Below is a block of entries; repeat exactly the lines starting at the line that contains "expuestos al publico." and ending at the line that contains "## Algorithm", both included.
□ □ □
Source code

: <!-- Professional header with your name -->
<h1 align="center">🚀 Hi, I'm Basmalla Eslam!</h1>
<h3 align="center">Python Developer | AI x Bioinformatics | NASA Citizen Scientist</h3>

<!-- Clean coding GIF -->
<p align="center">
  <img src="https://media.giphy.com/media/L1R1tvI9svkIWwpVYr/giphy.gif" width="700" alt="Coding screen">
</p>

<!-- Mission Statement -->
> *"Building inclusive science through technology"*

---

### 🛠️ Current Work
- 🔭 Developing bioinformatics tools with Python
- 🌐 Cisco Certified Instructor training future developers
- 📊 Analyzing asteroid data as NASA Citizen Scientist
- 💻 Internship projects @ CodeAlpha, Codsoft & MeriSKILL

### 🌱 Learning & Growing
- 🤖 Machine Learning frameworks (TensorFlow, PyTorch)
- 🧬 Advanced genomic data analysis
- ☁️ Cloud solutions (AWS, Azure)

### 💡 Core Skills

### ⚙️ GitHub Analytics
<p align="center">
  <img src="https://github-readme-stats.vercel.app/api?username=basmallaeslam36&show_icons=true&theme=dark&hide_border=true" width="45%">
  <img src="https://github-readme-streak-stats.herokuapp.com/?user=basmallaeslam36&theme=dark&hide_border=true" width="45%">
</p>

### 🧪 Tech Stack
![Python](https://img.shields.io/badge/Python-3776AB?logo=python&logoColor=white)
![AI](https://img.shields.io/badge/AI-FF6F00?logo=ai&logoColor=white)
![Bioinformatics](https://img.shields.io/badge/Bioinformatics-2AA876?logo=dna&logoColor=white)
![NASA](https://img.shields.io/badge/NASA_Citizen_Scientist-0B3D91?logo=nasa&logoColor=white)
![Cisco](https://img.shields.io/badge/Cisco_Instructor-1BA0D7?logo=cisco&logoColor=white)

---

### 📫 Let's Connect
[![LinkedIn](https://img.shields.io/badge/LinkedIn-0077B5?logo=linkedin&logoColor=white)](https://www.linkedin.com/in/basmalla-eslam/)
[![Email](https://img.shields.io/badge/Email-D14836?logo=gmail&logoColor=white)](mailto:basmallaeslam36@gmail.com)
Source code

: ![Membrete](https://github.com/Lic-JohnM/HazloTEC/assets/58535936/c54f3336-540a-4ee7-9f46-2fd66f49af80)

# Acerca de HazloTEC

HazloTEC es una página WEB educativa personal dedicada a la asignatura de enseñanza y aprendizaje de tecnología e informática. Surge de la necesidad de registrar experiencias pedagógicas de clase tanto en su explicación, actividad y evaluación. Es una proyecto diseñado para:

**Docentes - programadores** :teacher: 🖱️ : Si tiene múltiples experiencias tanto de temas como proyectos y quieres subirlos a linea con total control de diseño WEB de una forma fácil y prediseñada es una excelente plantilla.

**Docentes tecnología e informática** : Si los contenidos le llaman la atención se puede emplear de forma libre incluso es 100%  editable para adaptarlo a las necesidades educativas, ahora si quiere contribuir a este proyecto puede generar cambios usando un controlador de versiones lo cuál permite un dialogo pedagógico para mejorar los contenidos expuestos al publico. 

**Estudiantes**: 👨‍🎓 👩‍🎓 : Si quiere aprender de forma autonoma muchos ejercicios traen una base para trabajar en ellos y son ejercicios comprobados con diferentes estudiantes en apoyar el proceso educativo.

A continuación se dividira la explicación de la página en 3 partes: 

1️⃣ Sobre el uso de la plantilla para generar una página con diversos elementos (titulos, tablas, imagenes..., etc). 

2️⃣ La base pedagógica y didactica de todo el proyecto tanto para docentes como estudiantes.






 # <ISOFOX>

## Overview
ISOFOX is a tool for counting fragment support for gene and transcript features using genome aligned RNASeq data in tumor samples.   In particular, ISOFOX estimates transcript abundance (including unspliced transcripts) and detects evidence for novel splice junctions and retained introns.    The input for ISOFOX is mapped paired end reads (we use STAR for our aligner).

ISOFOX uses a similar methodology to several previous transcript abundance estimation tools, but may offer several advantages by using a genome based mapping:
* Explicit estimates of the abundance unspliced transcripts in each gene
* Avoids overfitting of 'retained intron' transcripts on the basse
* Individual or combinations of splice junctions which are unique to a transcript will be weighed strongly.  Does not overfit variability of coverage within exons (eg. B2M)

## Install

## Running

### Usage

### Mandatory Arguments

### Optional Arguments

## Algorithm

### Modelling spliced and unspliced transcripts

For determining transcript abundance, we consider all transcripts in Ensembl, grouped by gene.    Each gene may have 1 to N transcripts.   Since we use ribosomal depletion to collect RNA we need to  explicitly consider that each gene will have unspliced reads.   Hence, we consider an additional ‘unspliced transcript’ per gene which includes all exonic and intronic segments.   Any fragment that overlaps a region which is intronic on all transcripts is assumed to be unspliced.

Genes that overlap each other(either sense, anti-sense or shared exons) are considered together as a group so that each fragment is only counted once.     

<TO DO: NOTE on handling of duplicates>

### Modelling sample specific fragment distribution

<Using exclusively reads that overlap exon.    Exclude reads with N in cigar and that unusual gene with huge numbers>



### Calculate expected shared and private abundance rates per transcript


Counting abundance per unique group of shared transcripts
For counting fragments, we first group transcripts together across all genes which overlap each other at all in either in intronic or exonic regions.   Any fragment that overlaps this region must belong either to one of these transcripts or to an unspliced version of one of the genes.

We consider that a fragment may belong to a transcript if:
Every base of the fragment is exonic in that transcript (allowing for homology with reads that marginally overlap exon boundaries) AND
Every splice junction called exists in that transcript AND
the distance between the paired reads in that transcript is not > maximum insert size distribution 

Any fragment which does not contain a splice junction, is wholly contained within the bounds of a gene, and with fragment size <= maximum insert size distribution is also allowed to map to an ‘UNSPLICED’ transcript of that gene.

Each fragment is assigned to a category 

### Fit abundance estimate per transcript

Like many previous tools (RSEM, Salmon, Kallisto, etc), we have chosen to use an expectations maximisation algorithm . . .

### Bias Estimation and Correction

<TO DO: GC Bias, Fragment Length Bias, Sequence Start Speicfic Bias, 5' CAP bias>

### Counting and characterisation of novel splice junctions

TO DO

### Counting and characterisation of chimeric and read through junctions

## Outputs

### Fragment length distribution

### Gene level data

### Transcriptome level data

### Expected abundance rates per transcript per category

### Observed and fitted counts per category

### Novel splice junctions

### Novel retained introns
□ □ □
RESPONSE AREA:
**Docentes tecnología e informática** : Si los contenidos le llaman la atención se puede emplear de forma libre incluso es 100%  editable para adaptarlo a las necesidades educativas, ahora si quiere contribuir a este proyecto puede generar cambios usando un controlador de versiones lo cuál permite un dialogo pedagógico para mejorar los contenidos expuestos al publico. 

**Estudiantes**: 👨‍🎓 👩‍🎓 : Si quiere aprender de forma autonoma muchos ejercicios traen una base para trabajar en ellos y son ejercicios comprobados con diferentes estudiantes en apoyar el proceso educativo.

A continuación se dividira la explicación de la página en 3 partes: 

1️⃣ Sobre el uso de la plantilla para generar una página con diversos elementos (titulos, tablas, imagenes..., etc). 

2️⃣ La base pedagógica y didactica de todo el proyecto tanto para docentes como estudiantes.






 # <ISOFOX>

## Overview
ISOFOX is a tool for counting fragment support for gene and transcript features using genome aligned RNASeq data in tumor samples.   In particular, ISOFOX estimates transcript abundance (including unspliced transcripts) and detects evidence for novel splice junctions and retained introns.    The input for ISOFOX is mapped paired end reads (we use STAR for our aligner).

ISOFOX uses a similar methodology to several previous transcript abundance estimation tools, but may offer several advantages by using a genome based mapping:
* Explicit estimates of the abundance unspliced transcripts in each gene
* Avoids overfitting of 'retained intron' transcripts on the basse
* Individual or combinations of splice junctions which are unique to a transcript will be weighed strongly.  Does not overfit variability of coverage within exons (eg. B2M)

## Install

## Running

### Usage

### Mandatory Arguments

### Optional Arguments

## Algorithm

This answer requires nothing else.